**Problem statement:**
Output only the lines of the entries that follow, starting at the one with "of 201912 version**" and running down to the one with "- Version201912.matrix_better java", both included and unchanged.

########

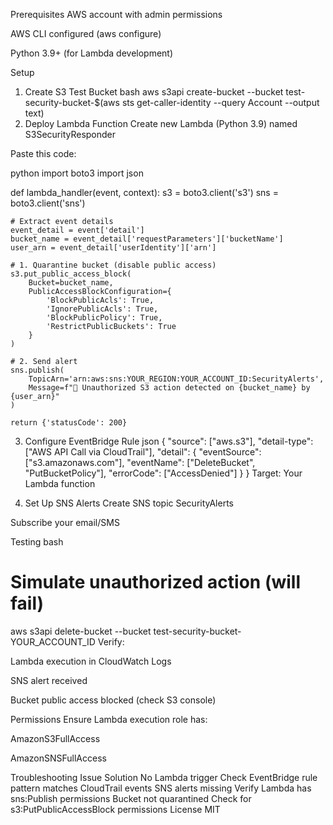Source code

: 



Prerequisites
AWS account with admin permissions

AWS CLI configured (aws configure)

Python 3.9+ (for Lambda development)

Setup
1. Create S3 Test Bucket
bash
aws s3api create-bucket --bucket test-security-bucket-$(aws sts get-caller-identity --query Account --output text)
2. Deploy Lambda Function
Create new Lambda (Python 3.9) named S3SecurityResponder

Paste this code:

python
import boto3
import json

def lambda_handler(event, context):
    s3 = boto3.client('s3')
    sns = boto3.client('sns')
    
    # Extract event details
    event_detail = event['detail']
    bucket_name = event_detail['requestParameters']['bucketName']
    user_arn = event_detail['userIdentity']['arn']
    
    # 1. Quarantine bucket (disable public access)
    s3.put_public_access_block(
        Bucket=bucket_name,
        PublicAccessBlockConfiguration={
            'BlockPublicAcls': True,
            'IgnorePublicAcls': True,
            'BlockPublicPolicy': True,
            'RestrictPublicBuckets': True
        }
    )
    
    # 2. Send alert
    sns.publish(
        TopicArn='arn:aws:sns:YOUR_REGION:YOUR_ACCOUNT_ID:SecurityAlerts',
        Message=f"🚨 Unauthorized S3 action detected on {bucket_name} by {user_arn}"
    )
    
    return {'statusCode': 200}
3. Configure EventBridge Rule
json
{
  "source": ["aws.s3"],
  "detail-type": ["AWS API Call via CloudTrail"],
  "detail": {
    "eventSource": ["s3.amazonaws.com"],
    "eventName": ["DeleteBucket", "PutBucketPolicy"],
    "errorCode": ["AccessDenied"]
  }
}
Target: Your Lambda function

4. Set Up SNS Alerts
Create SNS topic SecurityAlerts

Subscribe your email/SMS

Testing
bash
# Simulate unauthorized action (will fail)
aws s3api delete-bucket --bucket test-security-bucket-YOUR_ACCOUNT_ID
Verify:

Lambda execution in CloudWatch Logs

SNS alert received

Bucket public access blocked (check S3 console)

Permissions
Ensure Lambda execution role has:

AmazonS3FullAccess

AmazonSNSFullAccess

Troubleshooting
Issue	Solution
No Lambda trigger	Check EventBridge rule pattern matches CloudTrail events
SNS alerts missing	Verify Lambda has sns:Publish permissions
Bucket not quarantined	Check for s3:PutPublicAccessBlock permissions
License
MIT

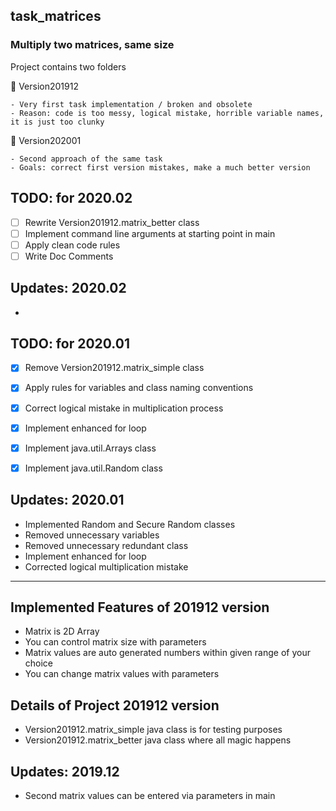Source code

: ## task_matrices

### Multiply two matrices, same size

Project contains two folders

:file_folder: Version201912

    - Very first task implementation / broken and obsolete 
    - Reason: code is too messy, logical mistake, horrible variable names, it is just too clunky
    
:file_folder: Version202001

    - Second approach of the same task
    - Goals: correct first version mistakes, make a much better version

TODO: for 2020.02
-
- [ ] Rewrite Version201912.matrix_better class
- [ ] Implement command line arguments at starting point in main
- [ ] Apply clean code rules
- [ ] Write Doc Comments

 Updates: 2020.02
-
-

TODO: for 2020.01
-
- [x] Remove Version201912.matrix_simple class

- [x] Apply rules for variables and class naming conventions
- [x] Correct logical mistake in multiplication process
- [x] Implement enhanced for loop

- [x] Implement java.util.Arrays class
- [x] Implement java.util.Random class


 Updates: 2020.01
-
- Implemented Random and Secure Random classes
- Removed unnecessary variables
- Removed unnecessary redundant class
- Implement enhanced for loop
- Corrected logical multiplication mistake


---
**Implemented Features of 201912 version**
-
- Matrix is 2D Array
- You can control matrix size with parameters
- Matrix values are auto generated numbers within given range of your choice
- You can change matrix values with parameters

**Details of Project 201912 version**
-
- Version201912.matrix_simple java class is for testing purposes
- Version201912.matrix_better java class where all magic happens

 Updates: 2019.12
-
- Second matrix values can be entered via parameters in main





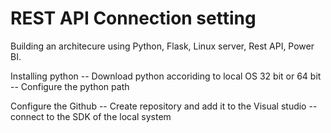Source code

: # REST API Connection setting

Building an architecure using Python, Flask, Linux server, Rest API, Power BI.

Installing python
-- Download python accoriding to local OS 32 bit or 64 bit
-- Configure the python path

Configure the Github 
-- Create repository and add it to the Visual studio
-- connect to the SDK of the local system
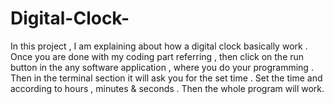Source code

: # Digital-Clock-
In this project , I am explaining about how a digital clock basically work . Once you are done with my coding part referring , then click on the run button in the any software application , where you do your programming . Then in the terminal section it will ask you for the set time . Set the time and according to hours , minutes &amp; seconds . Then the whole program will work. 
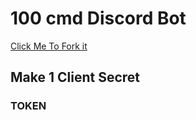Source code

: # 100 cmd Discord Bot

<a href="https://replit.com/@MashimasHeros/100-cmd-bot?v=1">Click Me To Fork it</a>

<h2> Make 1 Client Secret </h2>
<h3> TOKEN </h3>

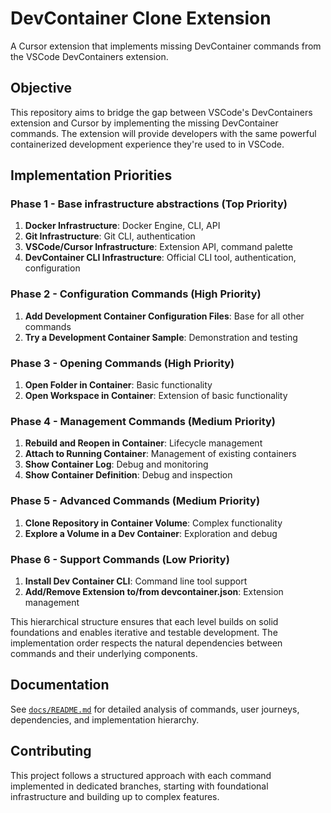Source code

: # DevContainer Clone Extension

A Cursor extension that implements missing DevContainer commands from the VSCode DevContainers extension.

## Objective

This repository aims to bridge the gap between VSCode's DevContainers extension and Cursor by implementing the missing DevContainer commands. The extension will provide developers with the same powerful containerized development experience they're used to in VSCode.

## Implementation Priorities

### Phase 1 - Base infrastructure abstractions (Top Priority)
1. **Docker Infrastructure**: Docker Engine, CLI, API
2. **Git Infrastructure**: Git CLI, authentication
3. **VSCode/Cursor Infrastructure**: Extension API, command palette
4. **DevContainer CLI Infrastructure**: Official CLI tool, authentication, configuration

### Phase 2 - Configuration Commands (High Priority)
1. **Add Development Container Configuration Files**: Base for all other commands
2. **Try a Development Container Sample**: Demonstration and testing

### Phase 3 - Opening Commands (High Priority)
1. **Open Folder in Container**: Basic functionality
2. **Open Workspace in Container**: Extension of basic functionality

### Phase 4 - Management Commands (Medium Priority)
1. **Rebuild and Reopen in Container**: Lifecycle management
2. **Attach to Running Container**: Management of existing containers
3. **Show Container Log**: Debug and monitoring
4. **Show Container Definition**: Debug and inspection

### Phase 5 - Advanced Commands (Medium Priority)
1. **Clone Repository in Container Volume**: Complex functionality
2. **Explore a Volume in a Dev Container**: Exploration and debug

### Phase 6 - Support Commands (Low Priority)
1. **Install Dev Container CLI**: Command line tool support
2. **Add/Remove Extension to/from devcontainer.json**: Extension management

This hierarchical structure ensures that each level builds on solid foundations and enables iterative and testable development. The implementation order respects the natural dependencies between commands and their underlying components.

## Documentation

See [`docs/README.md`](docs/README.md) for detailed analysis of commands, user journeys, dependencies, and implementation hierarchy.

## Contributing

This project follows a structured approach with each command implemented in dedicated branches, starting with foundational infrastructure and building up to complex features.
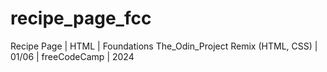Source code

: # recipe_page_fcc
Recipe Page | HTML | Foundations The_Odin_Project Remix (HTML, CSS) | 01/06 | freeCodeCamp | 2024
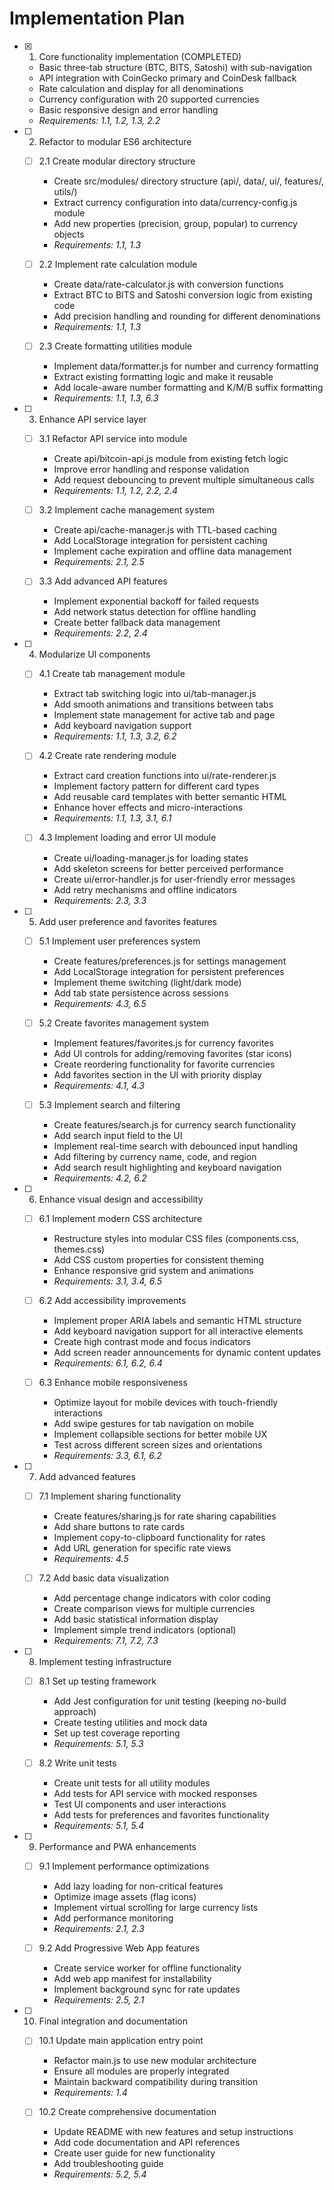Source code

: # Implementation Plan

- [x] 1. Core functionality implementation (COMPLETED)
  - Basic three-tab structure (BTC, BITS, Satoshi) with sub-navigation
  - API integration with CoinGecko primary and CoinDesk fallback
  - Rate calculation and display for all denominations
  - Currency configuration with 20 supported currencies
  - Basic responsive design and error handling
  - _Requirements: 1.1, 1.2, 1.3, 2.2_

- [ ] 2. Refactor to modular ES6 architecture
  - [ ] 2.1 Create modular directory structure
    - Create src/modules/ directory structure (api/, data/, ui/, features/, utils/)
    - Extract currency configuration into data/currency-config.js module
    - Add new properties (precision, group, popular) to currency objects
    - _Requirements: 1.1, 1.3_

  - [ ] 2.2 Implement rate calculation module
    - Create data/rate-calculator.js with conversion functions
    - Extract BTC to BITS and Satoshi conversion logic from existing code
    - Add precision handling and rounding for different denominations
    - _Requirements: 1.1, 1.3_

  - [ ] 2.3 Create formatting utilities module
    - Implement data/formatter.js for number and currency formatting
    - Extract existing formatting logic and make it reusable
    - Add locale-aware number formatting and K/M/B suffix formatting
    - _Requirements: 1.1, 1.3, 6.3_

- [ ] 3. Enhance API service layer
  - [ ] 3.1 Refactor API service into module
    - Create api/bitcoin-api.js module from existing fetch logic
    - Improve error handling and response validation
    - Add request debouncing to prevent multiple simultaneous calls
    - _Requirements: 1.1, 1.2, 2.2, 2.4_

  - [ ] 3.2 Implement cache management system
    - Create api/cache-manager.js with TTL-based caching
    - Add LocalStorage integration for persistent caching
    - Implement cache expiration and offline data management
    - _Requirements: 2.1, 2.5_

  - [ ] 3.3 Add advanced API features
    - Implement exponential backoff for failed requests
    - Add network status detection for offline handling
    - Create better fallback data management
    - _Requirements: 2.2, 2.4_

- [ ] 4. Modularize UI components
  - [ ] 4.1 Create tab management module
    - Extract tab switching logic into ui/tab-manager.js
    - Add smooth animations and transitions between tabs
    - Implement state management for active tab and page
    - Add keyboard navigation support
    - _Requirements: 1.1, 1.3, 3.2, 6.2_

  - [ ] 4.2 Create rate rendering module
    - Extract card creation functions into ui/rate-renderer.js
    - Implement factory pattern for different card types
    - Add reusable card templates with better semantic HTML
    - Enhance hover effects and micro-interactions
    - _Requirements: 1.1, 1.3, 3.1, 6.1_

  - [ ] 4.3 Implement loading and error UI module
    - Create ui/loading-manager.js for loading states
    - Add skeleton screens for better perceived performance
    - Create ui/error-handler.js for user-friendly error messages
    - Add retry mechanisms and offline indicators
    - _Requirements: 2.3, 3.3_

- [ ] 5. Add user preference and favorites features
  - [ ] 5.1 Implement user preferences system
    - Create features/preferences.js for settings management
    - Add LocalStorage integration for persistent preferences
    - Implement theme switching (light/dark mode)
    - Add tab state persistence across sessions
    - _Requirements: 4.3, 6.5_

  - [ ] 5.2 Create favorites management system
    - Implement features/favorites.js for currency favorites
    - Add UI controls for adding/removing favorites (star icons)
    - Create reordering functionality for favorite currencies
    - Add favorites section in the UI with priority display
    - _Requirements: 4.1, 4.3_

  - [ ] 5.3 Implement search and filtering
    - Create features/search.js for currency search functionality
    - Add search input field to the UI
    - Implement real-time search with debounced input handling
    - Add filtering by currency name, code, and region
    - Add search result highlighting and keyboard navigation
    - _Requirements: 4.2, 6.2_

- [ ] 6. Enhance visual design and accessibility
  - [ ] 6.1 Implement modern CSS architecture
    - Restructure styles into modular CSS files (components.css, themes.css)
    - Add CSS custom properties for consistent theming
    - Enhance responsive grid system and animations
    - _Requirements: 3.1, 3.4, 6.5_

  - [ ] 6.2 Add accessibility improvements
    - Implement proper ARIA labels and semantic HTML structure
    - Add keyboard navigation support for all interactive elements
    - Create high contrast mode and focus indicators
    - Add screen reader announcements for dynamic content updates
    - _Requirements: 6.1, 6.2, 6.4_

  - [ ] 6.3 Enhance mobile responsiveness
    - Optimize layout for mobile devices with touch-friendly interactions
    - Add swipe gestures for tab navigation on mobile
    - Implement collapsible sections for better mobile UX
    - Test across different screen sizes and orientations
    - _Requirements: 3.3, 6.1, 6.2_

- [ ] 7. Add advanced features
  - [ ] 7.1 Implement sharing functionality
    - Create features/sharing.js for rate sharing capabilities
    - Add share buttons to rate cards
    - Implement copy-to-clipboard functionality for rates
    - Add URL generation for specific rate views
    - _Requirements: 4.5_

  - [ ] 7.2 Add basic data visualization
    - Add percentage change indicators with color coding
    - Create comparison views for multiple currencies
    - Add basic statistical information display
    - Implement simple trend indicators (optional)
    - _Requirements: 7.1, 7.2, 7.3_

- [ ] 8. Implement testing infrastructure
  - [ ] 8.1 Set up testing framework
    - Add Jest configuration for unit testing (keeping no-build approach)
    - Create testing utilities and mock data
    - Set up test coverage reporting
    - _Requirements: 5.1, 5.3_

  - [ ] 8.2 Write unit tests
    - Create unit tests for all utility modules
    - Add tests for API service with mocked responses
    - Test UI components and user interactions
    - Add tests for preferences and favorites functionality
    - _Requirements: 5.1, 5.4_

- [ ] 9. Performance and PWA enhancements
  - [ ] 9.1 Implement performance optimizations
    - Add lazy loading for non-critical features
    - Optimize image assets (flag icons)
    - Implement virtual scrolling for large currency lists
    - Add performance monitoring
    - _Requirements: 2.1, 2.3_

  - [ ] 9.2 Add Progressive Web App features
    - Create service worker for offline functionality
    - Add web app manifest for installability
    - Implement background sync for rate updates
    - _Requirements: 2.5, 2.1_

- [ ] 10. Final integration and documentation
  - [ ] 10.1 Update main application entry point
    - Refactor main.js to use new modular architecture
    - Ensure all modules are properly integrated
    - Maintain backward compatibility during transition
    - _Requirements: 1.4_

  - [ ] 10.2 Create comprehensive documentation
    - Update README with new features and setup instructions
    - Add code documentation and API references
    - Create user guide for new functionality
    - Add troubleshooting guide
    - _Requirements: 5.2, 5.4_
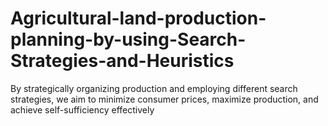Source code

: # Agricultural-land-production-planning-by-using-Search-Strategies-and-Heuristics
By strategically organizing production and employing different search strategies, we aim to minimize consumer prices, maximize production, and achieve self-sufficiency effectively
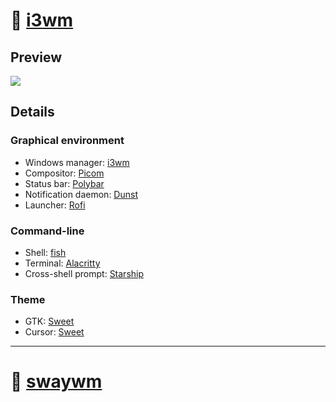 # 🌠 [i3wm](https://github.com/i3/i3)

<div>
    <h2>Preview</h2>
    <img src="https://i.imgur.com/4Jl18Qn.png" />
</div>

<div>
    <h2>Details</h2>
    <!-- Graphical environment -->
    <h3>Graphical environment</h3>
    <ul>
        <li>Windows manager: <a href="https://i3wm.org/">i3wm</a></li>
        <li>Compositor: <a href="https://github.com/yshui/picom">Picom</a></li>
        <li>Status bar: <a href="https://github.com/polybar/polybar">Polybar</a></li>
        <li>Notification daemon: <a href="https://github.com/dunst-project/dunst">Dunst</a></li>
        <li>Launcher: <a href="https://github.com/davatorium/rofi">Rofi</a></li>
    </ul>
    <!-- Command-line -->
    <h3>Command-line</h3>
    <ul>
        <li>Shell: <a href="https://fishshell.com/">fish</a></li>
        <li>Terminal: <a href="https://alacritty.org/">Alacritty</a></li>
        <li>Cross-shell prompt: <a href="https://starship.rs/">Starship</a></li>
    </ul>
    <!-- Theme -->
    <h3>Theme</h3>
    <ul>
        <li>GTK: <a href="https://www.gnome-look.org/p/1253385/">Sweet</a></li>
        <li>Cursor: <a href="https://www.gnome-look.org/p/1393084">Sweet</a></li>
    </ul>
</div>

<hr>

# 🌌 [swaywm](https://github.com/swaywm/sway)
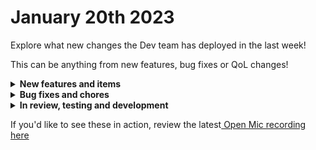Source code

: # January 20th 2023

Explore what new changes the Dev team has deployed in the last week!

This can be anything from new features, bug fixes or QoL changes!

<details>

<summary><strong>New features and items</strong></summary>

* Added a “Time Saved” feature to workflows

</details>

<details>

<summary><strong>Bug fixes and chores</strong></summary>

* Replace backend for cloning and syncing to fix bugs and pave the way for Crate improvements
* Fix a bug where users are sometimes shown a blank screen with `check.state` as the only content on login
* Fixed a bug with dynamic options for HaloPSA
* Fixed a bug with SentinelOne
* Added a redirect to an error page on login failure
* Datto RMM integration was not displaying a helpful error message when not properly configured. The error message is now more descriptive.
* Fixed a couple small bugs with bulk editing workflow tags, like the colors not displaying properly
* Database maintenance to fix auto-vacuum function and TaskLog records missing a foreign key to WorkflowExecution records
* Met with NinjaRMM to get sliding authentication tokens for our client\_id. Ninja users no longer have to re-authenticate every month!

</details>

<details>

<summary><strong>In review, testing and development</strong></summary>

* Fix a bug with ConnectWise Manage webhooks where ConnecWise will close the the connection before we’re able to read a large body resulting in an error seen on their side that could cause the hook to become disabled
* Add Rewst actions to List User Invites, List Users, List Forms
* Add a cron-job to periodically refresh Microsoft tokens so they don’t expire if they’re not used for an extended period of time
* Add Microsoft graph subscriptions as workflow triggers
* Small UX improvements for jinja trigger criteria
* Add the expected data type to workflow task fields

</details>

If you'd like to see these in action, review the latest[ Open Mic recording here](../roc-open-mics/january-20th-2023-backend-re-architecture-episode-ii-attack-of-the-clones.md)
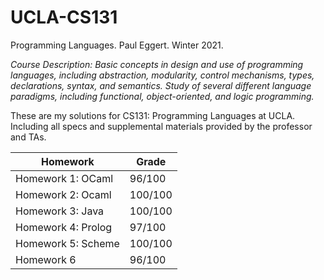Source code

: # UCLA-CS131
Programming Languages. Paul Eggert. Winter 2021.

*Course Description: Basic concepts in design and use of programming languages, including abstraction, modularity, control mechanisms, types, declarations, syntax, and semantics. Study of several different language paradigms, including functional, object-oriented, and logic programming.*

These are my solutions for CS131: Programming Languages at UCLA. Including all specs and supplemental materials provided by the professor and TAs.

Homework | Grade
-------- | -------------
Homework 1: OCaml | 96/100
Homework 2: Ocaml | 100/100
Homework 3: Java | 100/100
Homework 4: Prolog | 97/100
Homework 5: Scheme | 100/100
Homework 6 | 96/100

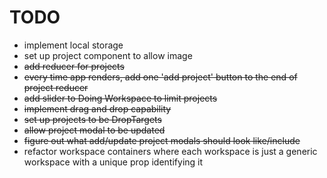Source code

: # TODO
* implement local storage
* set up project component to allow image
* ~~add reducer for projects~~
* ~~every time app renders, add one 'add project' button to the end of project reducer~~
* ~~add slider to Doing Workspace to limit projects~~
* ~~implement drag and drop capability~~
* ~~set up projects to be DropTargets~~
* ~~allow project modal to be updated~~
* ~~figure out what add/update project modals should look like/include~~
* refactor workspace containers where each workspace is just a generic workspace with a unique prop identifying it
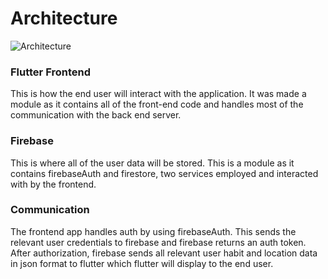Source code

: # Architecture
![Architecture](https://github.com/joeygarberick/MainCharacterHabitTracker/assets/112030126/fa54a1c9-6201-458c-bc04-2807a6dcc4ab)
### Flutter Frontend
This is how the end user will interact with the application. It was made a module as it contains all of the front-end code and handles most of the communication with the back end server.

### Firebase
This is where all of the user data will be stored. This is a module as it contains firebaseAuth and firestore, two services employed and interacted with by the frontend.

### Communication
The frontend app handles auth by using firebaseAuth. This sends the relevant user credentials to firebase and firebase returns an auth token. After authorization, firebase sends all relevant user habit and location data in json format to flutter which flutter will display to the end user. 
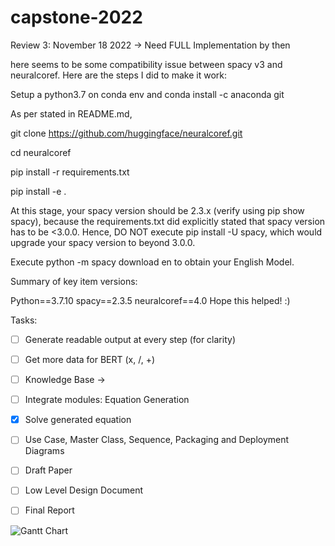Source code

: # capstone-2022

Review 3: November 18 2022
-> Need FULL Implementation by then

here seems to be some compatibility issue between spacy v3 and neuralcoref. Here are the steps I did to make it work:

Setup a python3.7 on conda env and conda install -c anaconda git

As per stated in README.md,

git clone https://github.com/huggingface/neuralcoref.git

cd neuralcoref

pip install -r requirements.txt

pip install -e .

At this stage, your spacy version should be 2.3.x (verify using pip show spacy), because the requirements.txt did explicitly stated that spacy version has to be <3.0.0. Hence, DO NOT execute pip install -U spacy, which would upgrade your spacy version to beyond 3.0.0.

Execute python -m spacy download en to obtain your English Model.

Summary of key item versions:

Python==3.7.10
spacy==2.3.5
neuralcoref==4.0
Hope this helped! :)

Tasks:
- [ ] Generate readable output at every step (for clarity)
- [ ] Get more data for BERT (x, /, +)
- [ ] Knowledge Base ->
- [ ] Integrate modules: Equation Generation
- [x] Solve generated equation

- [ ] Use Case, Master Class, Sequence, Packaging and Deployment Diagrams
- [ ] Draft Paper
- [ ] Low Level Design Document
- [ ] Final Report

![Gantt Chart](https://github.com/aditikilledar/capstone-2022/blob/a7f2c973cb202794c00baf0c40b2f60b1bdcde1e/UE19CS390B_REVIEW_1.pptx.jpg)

########

**Answer to this problem:**
**Implemented Features of 201912 version**
-
- Matrix is 2D Array
- You can control matrix size with parameters
- Matrix values are auto generated numbers within given range of your choice
- You can change matrix values with parameters

**Details of Project 201912 version**
-
- Version201912.matrix_simple java class is for testing purposes
- Version201912.matrix_better java class where all magic happens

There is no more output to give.